Astronomer Edwin Hubble, based on
his own observations, as well as
those of Vesto Slipher, believed
that he had observed remote galaxies
receding from the Milky Way in 1929.
His greatest surprise was not the
recession itself, but the apparent
high velocities associated with it.
It seemed as if some galaxies were
moving away at thousands of
kilometers per second.
Spectrograms from Hubble's
galactic images appeared to indicate
a "redshift" of light frequencies.
He adapted the Doppler effect (after
the Austrian physicist Christian
Doppler) to the spectra of various
galaxies. His thought was that the
change in location of "Fraunhofer
lines" (for the German physicist
Joseph von Fraunhofer) demonstrated
a shift toward the red end of the
spectrum because of galactic
recessional velocity.
Fraunhofer lines occur at certain
regions in the spectrum because
different elements absorb unique
light frequencies. If they are in a
different location, then they must
be Doppler-shifted from the
element's velocity. Hubble's
conclusion created the foundation
for galaxy-scale distance
calculations and their supposed
recessional velocities.
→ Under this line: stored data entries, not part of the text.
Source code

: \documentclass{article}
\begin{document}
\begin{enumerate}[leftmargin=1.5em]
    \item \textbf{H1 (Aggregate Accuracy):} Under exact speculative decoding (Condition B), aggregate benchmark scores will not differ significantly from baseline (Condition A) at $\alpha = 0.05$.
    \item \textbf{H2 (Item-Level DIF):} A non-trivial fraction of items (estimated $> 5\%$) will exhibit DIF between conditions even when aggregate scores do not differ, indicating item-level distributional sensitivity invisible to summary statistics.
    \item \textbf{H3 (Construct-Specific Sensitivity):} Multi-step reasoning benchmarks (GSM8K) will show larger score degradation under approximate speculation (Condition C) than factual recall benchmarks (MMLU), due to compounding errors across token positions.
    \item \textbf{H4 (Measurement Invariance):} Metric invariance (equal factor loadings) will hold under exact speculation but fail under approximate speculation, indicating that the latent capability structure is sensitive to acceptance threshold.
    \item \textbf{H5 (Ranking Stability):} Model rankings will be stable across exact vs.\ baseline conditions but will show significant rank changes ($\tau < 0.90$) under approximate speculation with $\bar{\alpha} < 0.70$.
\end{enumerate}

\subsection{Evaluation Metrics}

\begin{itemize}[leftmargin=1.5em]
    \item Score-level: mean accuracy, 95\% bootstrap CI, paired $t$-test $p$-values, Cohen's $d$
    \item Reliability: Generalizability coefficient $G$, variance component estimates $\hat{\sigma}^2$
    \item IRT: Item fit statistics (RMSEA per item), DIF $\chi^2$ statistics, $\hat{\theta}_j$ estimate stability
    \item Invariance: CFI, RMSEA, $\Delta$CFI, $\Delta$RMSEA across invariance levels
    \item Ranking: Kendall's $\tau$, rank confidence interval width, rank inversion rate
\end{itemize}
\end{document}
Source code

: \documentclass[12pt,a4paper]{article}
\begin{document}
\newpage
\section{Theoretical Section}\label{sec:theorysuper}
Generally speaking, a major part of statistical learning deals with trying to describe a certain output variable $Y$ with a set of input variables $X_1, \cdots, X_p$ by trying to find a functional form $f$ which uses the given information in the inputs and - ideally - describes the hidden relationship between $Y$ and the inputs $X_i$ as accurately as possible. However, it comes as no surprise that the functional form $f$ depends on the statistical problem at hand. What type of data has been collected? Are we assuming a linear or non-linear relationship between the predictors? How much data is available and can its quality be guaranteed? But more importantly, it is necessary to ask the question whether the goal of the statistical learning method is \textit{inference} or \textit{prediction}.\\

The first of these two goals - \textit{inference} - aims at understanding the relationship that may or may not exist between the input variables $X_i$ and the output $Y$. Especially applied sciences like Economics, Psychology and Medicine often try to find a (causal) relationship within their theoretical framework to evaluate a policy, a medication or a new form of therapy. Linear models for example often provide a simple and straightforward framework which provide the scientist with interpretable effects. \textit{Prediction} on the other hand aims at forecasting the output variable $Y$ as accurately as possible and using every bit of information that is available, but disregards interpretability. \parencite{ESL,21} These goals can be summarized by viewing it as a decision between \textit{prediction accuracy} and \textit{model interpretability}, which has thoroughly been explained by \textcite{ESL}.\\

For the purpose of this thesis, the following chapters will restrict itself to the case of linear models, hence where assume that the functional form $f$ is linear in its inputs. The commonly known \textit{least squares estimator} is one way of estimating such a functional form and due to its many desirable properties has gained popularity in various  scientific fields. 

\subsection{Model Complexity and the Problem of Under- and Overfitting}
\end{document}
Some
galaxies are said to be receding at
over 90 percent of light-speed.
Although many observations
contradict the consensus view, and
have been doing so for 40 years or
more, those data are ignored or
marginalized. High redshift quasars
have been located in axial alignment
with galaxies at substantially lower
redshift. Sometimes they are
connected to those lower redshift
galaxies by "bridges" of glowing gas
and dust.
According to a recent
press release, the Hubble
Space Telescope has recorded the
image of a galaxy over 13 billion
light-years distant, making it the
farthest object from Earth ever
seen. As Rychard Bouwens, co-author
of the report in the science journal
Nature article said: "These
observations provide us with our
best insights yet into the earlier
primeval objects that have yet to be
found."
In
other Picture of the Day
articles, the current theories of
large-scale structure that are based
on cosmological distance assumptions
have been brought to question.
Astronomer
Halton Arp, for instance,
interprets
galactic redshift to be
an indicator of age and not
distance.
Electric Universe theory proposes
that galaxy clusters are Birkeland
current z-pinches in superclusters
that make up a "superfamily"
hierarchy. Birkeland currents occur
in a "nest" of double helices: each
filament of electric current is a
tube consisting of filament pairs
that spiral around a common axis.
Therefore, galaxy clusters are
composed of individual galaxies,
while stars make up the galaxies.
Electric currents charge and
discharge vast concentrations of
plasma at every scale from star to
supercluster, causing some z-pinches
to overload. In that case, another
plasma blob gets ejected from the
overcharged galactic parent, forming
a quasar and distributing the
current load over a larger area.
Arp wrote:
"The typical case is that the
largest galaxy in a cluster is a
radio E, and the other bright
galaxies in this cluster are aligned
on either side of this central
galaxy along the line of elongation
of the radio components. It is
argued that this general physical
phenomenon can only be explained by
having the line of galaxies, or
their progenitors, ejected from the
central galaxy along with the radio
emitting material."
Halton Arp's work prompts the
question: how big and how old is the
Universe if redshift readings are
not reliable indicators of distance?
Stephen Smith
Hat tip to Colin James III
Multimedia

The Lightning-Scarred Planet Mars
Symbols of an Alien Sky
DVD episode 2
A video documentary that could change everything you thought you knew
about ancient times and symbols.
The Symbols of an Alien Sky video series will introduce you to celestial
spectacles and earth-shaking events once remembered around the world.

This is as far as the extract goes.